Source texts of formatted documents:
════════════════════

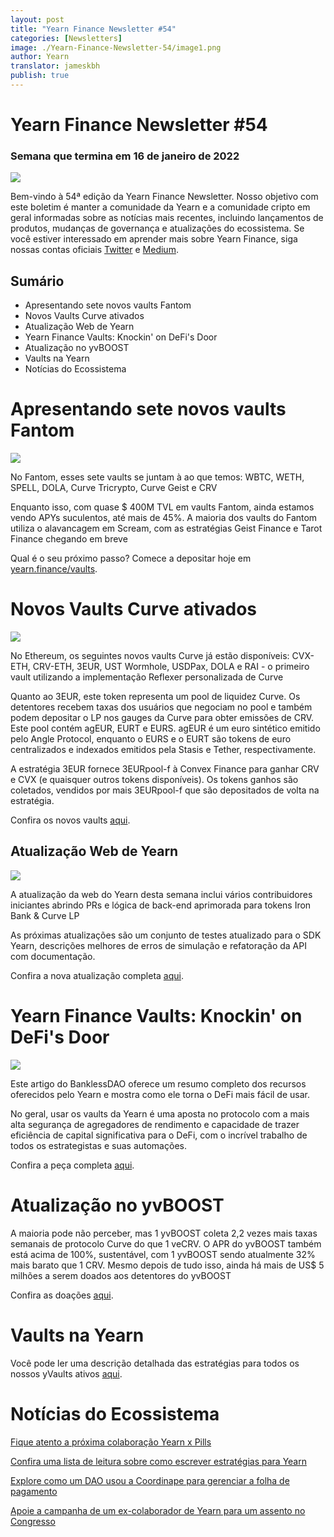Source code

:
 ```yaml
---
layout: post
title: "Yearn Finance Newsletter #54"
categories: [Newsletters]
image: ./Yearn-Finance-Newsletter-54/image1.png
author: Yearn
translator: jameskbh
publish: true
---
```


# Yearn Finance Newsletter #54

### Semana que termina em 16 de janeiro de 2022

![](image1.png)

Bem-vindo à 54ª edição da Yearn Finance Newsletter. Nosso objetivo com este boletim é manter a comunidade da Yearn e a comunidade cripto em geral informadas sobre as notícias mais recentes, incluindo lançamentos de produtos, mudanças de governança e atualizações do ecossistema. Se você estiver interessado em aprender mais sobre Yearn Finance, siga nossas contas oficiais [Twitter](https://twitter.com/iearnfinance) e [Medium](https://medium.com/iearn).

## Sumário

- Apresentando sete novos vaults Fantom
- Novos Vaults Curve ativados
- Atualização Web de Yearn
- Yearn Finance Vaults: Knockin' on DeFi's Door
- Atualização no yvBOOST
- Vaults na Yearn
- Notícias do Ecossistema

# Apresentando sete novos vaults Fantom

![](image2.png)

No Fantom, esses sete vaults se juntam à ao que temos: WBTC, WETH, SPELL, DOLA, Curve Tricrypto, Curve Geist e CRV

Enquanto isso, com quase $ 400M TVL em vaults Fantom, ainda estamos vendo APYs suculentos, até mais de 45%. A maioria dos vaults do Fantom utiliza o alavancagem em Scream, com as estratégias Geist Finance e Tarot Finance chegando em breve

Qual é o seu próximo passo? Comece a depositar hoje em [yearn.finance/vaults](https://yearn.finance/vaults).

# Novos Vaults Curve ativados

![](image3.png)

No Ethereum, os seguintes novos vaults Curve já estão disponíveis: CVX-ETH, CRV-ETH, 3EUR, UST Wormhole, USDPax, DOLA e RAI - o primeiro vault utilizando a implementação Reflexer personalizada de Curve

Quanto ao 3EUR, este token representa um pool de liquidez Curve. Os detentores recebem taxas dos usuários que negociam no pool e também podem depositar o LP nos gauges da Curve para obter emissões de CRV. Este pool contém agEUR, EURT e EURS. agEUR é um euro sintético emitido pelo Angle Protocol, enquanto o EURS e o EURT são tokens de euro centralizados e indexados emitidos pela Stasis e Tether, respectivamente.

A estratégia 3EUR fornece 3EURpool-f à Convex Finance para ganhar CRV e CVX (e quaisquer outros tokens disponíveis). Os tokens ganhos são coletados, vendidos por mais 3EURpool-f que são depositados de volta na estratégia.

Confira os novos vaults [aqui](https://yearn.finance/#/vaults).

## Atualização Web de Yearn

![](image4.png)

A atualização da web do Yearn desta semana inclui vários contribuidores iniciantes abrindo PRs e lógica de back-end aprimorada para tokens Iron Bank & Curve LP

As próximas atualizações são um conjunto de testes atualizado para o SDK Yearn, descrições melhores de erros de simulação e refatoração da API com documentação.

Confira a nova atualização completa [aqui](https://yearnweb.substack.com/p/yearn-web-engineering-update).

# Yearn Finance Vaults: Knockin' on DeFi's Door

![](image5.png)

Este artigo do BanklessDAO oferece um resumo completo dos recursos oferecidos pelo Yearn e mostra como ele torna o DeFi mais fácil de usar.

No geral, usar os vaults da Yearn é uma aposta no protocolo com a mais alta segurança de agregadores de rendimento e capacidade de trazer eficiência de capital significativa para o DeFi, com o incrível trabalho de todos os estrategistas e suas automações.

Confira a peça completa [aqui](https://medium.com/bankless-dao/yearn-finance-vaults-knockin-on-defi-s-door-f5e9f56f669a).

# Atualização no yvBOOST

A maioria pode não perceber, mas 1 yvBOOST coleta 2,2 vezes mais taxas semanais de protocolo Curve do que 1 veCRV. O APR do yvBOOST também está acima de 100%, sustentável, com 1 yvBOOST sendo atualmente 32% mais barato que 1 CRV. Mesmo depois de tudo isso, ainda há mais de US$ 5 milhões a serem doados aos detentores do yvBOOST

Confira as doações [aqui](https://etherscan.io/address/0xdf270b48829e0f05211f3a33e5dc0a84f7247fbe).

# Vaults na Yearn

Você pode ler uma descrição detalhada das estratégias para todos os nossos yVaults ativos [aqui](https://medium.com/yearn-state-of-the-vaults/the-vaults-at-yearn-9237905ffed3).

# Notícias do Ecossistema

[Fique atento a próxima colaboração Yearn x Pills](https://twitter.com/bantg/status/1482764820265029633)

[Confira uma lista de leitura sobre como escrever estratégias para Yearn](https://twitter.com/sjkelleyjr/status/1481664381054177281)

[Explore como um DAO usou a Coordinape para gerenciar a folha de pagamento](https://twitter.com/jkey_eth/status/1479642151730356226)

[Apoie a campanha de um ex-colaborador de Yearn para um assento no Congresso](https://twitter.com/mattdwest/status/1481083902580166656)


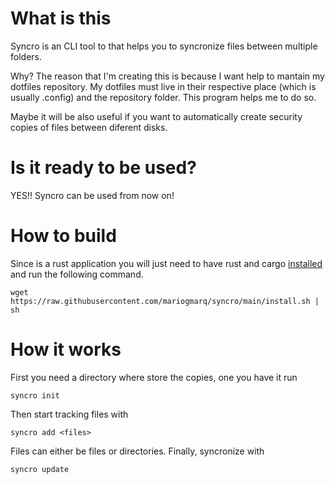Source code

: # What is this
Syncro is an CLI tool to that helps you to syncronize files between multiple folders.

Why? The reason that I'm creating this is because I want help to mantain my dotfiles repository. 
My dotfiles must live in their respective place (which is usually .config) and the repository
folder. This program helps me to do so.

Maybe it will be also useful if you want to automatically create security copies of files between
diferent disks.

# Is it ready to be used?
YES!! Syncro can be used from now on!

# How to build
Since is a rust application you will just need to have rust and cargo [installed](https://doc.rust-lang.org/stable/book/ch01-01-installation.html) and run the
following command.
```
wget https://raw.githubusercontent.com/mariogmarq/syncro/main/install.sh | sh
```


# How it works
First you need a directory where store the copies, one you have it run
```
syncro init
```
Then start tracking files with
```
syncro add <files>
```
Files can either be files or directories.
Finally, syncronize with
```
syncro update
```

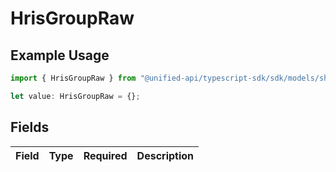 # HrisGroupRaw

## Example Usage

```typescript
import { HrisGroupRaw } from "@unified-api/typescript-sdk/sdk/models/shared";

let value: HrisGroupRaw = {};
```

## Fields

| Field       | Type        | Required    | Description |
| ----------- | ----------- | ----------- | ----------- |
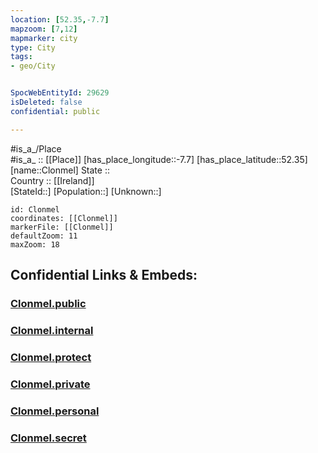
 ```yaml
---
location: [52.35,-7.7] 
mapzoom: [7,12] 
mapmarker: city 
type: City
tags:
- geo/City


SpocWebEntityId: 29629
isDeleted: false
confidential: public

---
```

#is_a_/Place  
#is_a_ :: [[Place]] 
[has_place_longitude::-7.7] 
[has_place_latitude::52.35] 
[name::Clonmel] 
State ::  
Country :: [[Ireland]]  
[StateId::] 
[Population::] 
[Unknown::] 


```leaflet
id: Clonmel
coordinates: [[Clonmel]] 
markerFile: [[Clonmel]] 
defaultZoom: 11 
maxZoom: 18
```


## Confidential Links & Embeds: 

### [Clonmel.public](/_public/\Earth\Continent\Europe\Europe~North\Ireland\Ireland,Provinces\Munster\Tipperary,County\South_Tipperary\CityClonmel.public.md) 

### [Clonmel.internal](/_internal/\Earth\Continent\Europe\Europe~North\Ireland\Ireland,Provinces\Munster\Tipperary,County\South_Tipperary\CityClonmel.internal.md) 

### [Clonmel.protect](/_protect/\Earth\Continent\Europe\Europe~North\Ireland\Ireland,Provinces\Munster\Tipperary,County\South_Tipperary\CityClonmel.protect.md) 

### [Clonmel.private](/_private/\Earth\Continent\Europe\Europe~North\Ireland\Ireland,Provinces\Munster\Tipperary,County\South_Tipperary\CityClonmel.private.md) 

### [Clonmel.personal](/_personal/\Earth\Continent\Europe\Europe~North\Ireland\Ireland,Provinces\Munster\Tipperary,County\South_Tipperary\CityClonmel.personal.md) 

### [Clonmel.secret](/_secret/\Earth\Continent\Europe\Europe~North\Ireland\Ireland,Provinces\Munster\Tipperary,County\South_Tipperary\CityClonmel.secret.md)


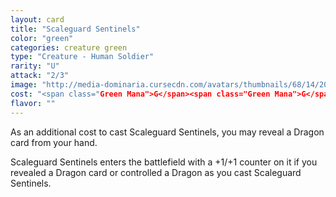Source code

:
 ```yaml
---
layout: card
title: "Scaleguard Sentinels"
color: "green"
categories: creature green
type: "Creature - Human Soldier"
rarity: "U"
attack: "2/3"
image: "http://media-dominaria.cursecdn.com/avatars/thumbnails/68/14/200/283/635611475535144697.png"
cost: "<span class="Green Mana">G</span><span class="Green Mana">G</span>"
flavor: ""
---
```


As an additional cost to cast Scaleguard Sentinels, you may reveal a Dragon card from your hand.

Scaleguard Sentinels enters the battlefield with a +1/+1 counter on it if you revealed a Dragon card or controlled a Dragon as you cast Scaleguard Sentinels.
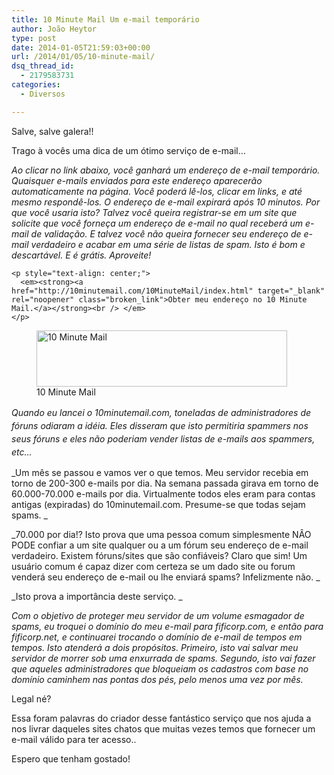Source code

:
 ```yaml
---
title: 10 Minute Mail Um e-mail temporário
author: João Heytor
type: post
date: 2014-01-05T21:59:03+00:00
url: /2014/01/05/10-minute-mail/
dsq_thread_id:
  - 2179583731
categories:
  - Diversos

---
```

Salve, salve galera!!

Trago à vocês uma dica de um ótimo serviço de e-mail&#8230;

<div id="row250">
  <div id="leftpart">
    <p>
      <em>Ao clicar no link abaixo, você ganhará um endereço de e-mail temporário. Quaisquer e-mails enviados para este endereço aparecerão automaticamente na página. Você poderá lê-los, clicar em links, e até mesmo respondê-los. O endereço de e-mail expirará após 10 minutos. </em><em>Por que você usaria isto? Talvez você queira registrar-se em um site que solicite que você forneça um endereço de e-mail no qual receberá um e-mail de validação. E talvez você não queira fornecer seu endereço de e-mail verdadeiro e acabar em uma série de listas de spam. Isto é bom e descartável. E é grátis. Aproveite! </em>
    </p>
    
    <p style="text-align: center;">
      <em><strong><a href="http://10minutemail.com/10MinuteMail/index.html" target="_blank" rel="noopener" class="broken_link">Obter meu endereço no 10 Minute Mail.</a></strong><br /> </em>
    </p>
  </div>
  
  <div id="rightblock">
    <figure id="attachment_1204" aria-describedby="caption-attachment-1204" style="width: 401px" class="wp-caption aligncenter"><a href="http://10minutemail.com/10MinuteMail/index.html" target="_blank" rel="noopener" class="broken_link"><img loading="lazy" class="size-full wp-image-1204" src="/img/2014/01/10minmail.png" alt="10 Minute Mail" width="401" height="90" srcset="/img/2014/01/10minmail.png 401w, /img/2014/01/10minmail-300x67.png 300w" sizes="(max-width: 401px) 100vw, 401px" /></a><figcaption id="caption-attachment-1204" class="wp-caption-text">10 Minute Mail</figcaption></figure>
  </div>
</div>

<div>
  <em><span style="line-height: 1.5em;">Quando eu lancei o 10minutemail.com, toneladas de administradores de fóruns odiaram a idéia. Eles disseram que isto permitiria spammers nos seus fóruns e eles não poderiam vender listas de e-mails aos spammers, etc&#8230; </span></em>
</div>

_Um mês se passou e vamos ver o que temos. Meu servidor recebia em torno de 200-300 e-mails por dia. Na semana passada girava em torno de 60.000-70.000 e-mails por dia. Virtualmente todos eles eram para contas antigas (expiradas) do 10minutemail.com. Presume-se que todas sejam spams. _

_70.000 por dia!? Isto prova que uma pessoa comum simplesmente NÂO PODE confiar a um site qualquer ou a um fórum seu endereço de e-mail verdadeiro. Existem fóruns/sites que são confiáveis? Claro que sim! Um usuário comum é capaz dizer com certeza se um dado site ou forum venderá seu endereço de e-mail ou lhe enviará spams? Infelizmente não. _

_Isto prova a importância deste serviço. _

_Com o objetivo de proteger meu servidor de um volume esmagador de spams, eu troquei o domínio do meu e-mail para fificorp.com, e então para fificorp.net, e continuarei trocando o domínio de e-mail de tempos em tempos. Isto atenderá a dois propósitos. Primeiro, isto vai salvar meu servidor de morrer sob uma enxurrada de spams. Segundo, isto vai fazer que aqueles administradores que bloqueiam os cadastros com base no domínio caminhem nas pontas dos pés, pelo menos uma vez por mês._

Legal né?

Essa foram palavras do criador desse fantástico serviço que nos ajuda a nos livrar daqueles sites chatos que muitas vezes temos que fornecer um e-mail válido para ter acesso..

Espero que tenham gostado!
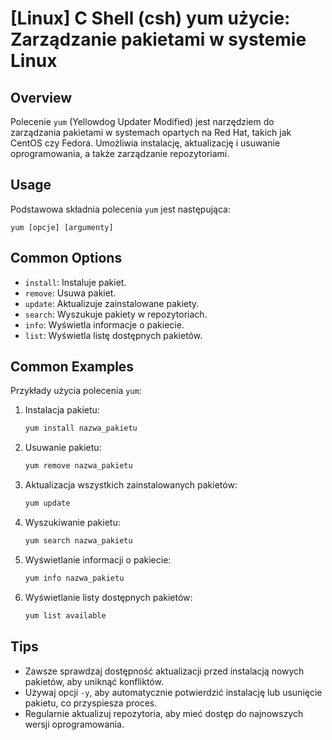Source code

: # [Linux] C Shell (csh) yum użycie: Zarządzanie pakietami w systemie Linux

## Overview
Polecenie `yum` (Yellowdog Updater Modified) jest narzędziem do zarządzania pakietami w systemach opartych na Red Hat, takich jak CentOS czy Fedora. Umożliwia instalację, aktualizację i usuwanie oprogramowania, a także zarządzanie repozytoriami.

## Usage
Podstawowa składnia polecenia `yum` jest następująca:

```
yum [opcje] [argumenty]
```

## Common Options
- `install`: Instaluje pakiet.
- `remove`: Usuwa pakiet.
- `update`: Aktualizuje zainstalowane pakiety.
- `search`: Wyszukuje pakiety w repozytoriach.
- `info`: Wyświetla informacje o pakiecie.
- `list`: Wyświetla listę dostępnych pakietów.

## Common Examples
Przykłady użycia polecenia `yum`:

1. Instalacja pakietu:
   ```bash
   yum install nazwa_pakietu
   ```

2. Usuwanie pakietu:
   ```bash
   yum remove nazwa_pakietu
   ```

3. Aktualizacja wszystkich zainstalowanych pakietów:
   ```bash
   yum update
   ```

4. Wyszukiwanie pakietu:
   ```bash
   yum search nazwa_pakietu
   ```

5. Wyświetlanie informacji o pakiecie:
   ```bash
   yum info nazwa_pakietu
   ```

6. Wyświetlanie listy dostępnych pakietów:
   ```bash
   yum list available
   ```

## Tips
- Zawsze sprawdzaj dostępność aktualizacji przed instalacją nowych pakietów, aby uniknąć konfliktów.
- Używaj opcji `-y`, aby automatycznie potwierdzić instalację lub usunięcie pakietu, co przyspiesza proces.
- Regularnie aktualizuj repozytoria, aby mieć dostęp do najnowszych wersji oprogramowania.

════════════════════

WHAT THE EXERCISE ASKS: Only the lines from the top of the data through the line with "# Novos Vaults Curve ativados" should be quoted, exactly and with both ends kept; skip the pictures.

RESULT OF THIS TASK:
Source code

:
 ```yaml
---
layout: post
title: "Yearn Finance Newsletter #54"
categories: [Newsletters]
image: ./Yearn-Finance-Newsletter-54/image1.png
author: Yearn
translator: jameskbh
publish: true
---
```


# Yearn Finance Newsletter #54

### Semana que termina em 16 de janeiro de 2022

![](image1.png)

Bem-vindo à 54ª edição da Yearn Finance Newsletter. Nosso objetivo com este boletim é manter a comunidade da Yearn e a comunidade cripto em geral informadas sobre as notícias mais recentes, incluindo lançamentos de produtos, mudanças de governança e atualizações do ecossistema. Se você estiver interessado em aprender mais sobre Yearn Finance, siga nossas contas oficiais [Twitter](https://twitter.com/iearnfinance) e [Medium](https://medium.com/iearn).

## Sumário

- Apresentando sete novos vaults Fantom
- Novos Vaults Curve ativados
- Atualização Web de Yearn
- Yearn Finance Vaults: Knockin' on DeFi's Door
- Atualização no yvBOOST
- Vaults na Yearn
- Notícias do Ecossistema

# Apresentando sete novos vaults Fantom

![](image2.png)

No Fantom, esses sete vaults se juntam à ao que temos: WBTC, WETH, SPELL, DOLA, Curve Tricrypto, Curve Geist e CRV

Enquanto isso, com quase $ 400M TVL em vaults Fantom, ainda estamos vendo APYs suculentos, até mais de 45%. A maioria dos vaults do Fantom utiliza o alavancagem em Scream, com as estratégias Geist Finance e Tarot Finance chegando em breve

Qual é o seu próximo passo? Comece a depositar hoje em [yearn.finance/vaults](https://yearn.finance/vaults).

# Novos Vaults Curve ativados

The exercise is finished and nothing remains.